Facts of the Case

The Revenue (Petitioner) appealed against the Income Tax Appellate Tribunal (ITAT) order dated September 1, 2014, concerning Assessment Year (AY) 2004-05. The Assessing Officer (AO) had added Rs. 4,31,27,216 to the respondent's (R.J. Corp Ltd.) returned wealth, classifying it as the value of urban land in Gurgaon intended for a commercial complex. The land was acquired on January 19, 2004, building plans were sanctioned on June 8, 2004, and construction expenditure of Rs. 6,31,36,973 was incurred by March 31, 2005.

Issues Involved

The primary issue was whether the land held by the Assessee qualified as an 'asset' under Section 2(ea)(v) of the Wealth Tax Act, 1957, specifically regarding the exclusion criteria for 'urban land'.

Petitioner’s Arguments (Revenue)

  • The Assessing Officer (AO) contended that the urban land in Gurgaon, acquired by the respondent, constituted an 'asset' under the Wealth Tax Act.
  • Based on this classification, the Revenue added Rs. 4,31,27,216 to the respondent’s returned wealth for the Assessment Year (AY) 2004-05.

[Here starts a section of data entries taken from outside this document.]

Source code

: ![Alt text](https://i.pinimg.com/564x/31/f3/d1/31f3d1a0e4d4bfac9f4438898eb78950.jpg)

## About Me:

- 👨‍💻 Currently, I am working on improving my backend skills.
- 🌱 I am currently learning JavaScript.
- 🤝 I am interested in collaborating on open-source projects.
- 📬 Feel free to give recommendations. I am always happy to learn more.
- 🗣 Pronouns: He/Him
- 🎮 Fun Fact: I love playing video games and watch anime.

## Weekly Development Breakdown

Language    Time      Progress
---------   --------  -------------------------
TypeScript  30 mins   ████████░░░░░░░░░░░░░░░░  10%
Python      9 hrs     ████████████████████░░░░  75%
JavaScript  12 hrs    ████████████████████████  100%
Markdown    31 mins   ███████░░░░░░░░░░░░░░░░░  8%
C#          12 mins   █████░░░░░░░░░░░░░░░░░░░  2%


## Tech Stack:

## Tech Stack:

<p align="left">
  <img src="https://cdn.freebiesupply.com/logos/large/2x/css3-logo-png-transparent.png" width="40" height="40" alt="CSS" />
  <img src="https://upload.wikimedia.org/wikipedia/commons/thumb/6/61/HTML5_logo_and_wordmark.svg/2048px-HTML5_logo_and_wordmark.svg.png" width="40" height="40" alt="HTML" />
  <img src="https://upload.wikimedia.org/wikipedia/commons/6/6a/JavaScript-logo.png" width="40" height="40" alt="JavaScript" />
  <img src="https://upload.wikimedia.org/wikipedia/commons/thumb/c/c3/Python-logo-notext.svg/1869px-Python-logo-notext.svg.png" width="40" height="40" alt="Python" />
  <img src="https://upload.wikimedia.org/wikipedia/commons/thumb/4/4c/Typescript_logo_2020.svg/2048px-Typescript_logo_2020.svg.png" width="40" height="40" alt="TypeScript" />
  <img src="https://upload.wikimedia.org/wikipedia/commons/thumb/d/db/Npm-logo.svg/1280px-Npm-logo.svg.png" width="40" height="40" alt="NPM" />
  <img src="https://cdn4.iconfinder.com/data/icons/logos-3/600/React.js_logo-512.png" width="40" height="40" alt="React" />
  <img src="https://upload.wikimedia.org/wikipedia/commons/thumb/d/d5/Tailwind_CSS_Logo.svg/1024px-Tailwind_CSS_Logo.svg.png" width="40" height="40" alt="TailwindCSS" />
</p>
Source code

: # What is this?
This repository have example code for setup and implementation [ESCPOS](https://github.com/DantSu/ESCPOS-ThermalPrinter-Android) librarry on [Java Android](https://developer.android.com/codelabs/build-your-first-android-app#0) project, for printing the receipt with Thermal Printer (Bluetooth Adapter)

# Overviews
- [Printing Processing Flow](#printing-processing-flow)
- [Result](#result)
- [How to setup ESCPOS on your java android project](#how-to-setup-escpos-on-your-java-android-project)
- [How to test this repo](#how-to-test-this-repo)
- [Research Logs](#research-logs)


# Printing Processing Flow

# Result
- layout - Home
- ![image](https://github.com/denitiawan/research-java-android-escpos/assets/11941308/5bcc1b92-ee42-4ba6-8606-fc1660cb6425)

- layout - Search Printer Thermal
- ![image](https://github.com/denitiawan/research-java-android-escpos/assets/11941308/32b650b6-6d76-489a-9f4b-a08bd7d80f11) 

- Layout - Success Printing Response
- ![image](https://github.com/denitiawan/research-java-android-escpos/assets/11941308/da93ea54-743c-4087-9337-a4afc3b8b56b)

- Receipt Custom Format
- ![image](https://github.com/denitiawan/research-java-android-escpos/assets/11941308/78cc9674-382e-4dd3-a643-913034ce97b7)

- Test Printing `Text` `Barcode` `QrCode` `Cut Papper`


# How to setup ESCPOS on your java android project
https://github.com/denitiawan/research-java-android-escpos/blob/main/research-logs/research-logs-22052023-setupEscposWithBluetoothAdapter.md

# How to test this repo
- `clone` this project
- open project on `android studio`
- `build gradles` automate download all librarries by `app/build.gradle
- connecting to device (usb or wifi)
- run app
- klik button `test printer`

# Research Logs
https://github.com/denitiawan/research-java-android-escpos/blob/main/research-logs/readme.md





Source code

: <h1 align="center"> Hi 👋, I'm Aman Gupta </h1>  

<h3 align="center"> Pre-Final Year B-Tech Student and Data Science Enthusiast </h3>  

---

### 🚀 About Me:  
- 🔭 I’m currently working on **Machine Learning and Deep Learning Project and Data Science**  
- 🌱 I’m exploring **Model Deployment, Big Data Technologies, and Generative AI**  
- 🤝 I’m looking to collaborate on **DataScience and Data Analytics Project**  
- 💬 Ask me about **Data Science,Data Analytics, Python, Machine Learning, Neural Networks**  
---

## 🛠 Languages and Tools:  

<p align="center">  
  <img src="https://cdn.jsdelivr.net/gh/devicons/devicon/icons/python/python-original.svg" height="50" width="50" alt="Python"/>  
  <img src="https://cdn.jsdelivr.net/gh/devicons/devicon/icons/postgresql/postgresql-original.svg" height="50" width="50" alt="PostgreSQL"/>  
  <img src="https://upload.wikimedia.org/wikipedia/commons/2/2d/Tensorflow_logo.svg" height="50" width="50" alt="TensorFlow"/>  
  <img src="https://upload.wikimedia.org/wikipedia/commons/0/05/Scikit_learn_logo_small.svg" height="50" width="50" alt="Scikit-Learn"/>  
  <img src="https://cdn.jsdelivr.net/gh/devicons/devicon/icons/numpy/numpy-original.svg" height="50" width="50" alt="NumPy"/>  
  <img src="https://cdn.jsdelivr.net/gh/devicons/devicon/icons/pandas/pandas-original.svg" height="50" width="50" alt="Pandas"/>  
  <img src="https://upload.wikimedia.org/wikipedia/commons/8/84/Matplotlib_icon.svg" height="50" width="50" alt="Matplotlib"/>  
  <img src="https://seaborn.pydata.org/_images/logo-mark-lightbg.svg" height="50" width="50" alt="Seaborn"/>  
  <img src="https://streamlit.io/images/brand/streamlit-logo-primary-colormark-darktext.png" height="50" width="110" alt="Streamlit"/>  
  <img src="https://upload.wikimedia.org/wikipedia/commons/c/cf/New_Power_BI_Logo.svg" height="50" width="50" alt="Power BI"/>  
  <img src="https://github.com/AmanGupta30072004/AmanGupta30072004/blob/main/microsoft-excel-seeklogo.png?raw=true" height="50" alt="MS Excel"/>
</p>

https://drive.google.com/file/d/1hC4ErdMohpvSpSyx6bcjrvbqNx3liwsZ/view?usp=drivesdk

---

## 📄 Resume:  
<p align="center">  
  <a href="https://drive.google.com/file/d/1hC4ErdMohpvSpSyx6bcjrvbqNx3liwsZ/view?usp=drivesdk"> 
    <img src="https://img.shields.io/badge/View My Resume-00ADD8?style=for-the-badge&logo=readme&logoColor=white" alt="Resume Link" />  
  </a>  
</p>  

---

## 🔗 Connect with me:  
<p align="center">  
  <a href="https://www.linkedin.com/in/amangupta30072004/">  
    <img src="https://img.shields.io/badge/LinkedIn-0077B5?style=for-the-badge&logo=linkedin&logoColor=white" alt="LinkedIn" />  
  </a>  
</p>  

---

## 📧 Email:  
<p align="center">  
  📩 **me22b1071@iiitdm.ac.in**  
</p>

Respondent’s Arguments (Assessee)

  • The respondent maintained that the land did not qualify as a taxable 'asset' under Section 2(ea)(v) of the Wealth Tax Act.
  • The respondent argued that the land fell under the exclusion provided in Explanation 1(b) of Section 2(ea) because it was not held as "unused land" for industrial purposes for a period exceeding two years from the date of acquisition.
  • To support this, the respondent highlighted that the building plans were sanctioned on June 8, 2004, and substantial construction expenditure of Rs. 6,31,36,973 was incurred by March 31, 2005, following the acquisition on January 19, 2004.

Court Order & Findings

The Delhi High Court upheld the ITAT’s decision to delete the addition of the land value from the computation of wealth. The Court concluded that:

  • Because the Assessee began construction shortly after acquiring the land and incurred significant expenses (Rs. 6,31,36,973) within a year, they did not hold the land 'unused' for more than two years.
  • Therefore, the land satisfied the exclusion criteria under Section 2(ea)(v) read with Explanation 1(b) of the WT Act.
  • The court found no substantial question of law in the appeal and dismissed it accordingly.

Important Clarifications

  • Statutory Definition: Under Section 2(ea)(v) of the WT Act, 'urban land' is included in the definition of an 'asset'.
  • Exclusion Criteria: Explanation 1(b) specifies that 'urban land' does not include unused land held for industrial purposes for a duration of two years or less from the date of acquisition.
  • Temporal Requirement: The Court clarified that land only transitions into a taxable 'asset' if the assessee continues to hold it as "unused land" for more than two years.
  • Factual Determination of Use: The Court clarified that because construction activity (sanctioned plans and significant expenditure) commenced within the two-year window, the land could not be legally categorized as "unused," thereby fulfilling the exclusion requirements.

Sections Involved

·           Section 2(ea)(v) of the Wealth Tax Act, 1957: This section defines 'asset' to include 'urban land'.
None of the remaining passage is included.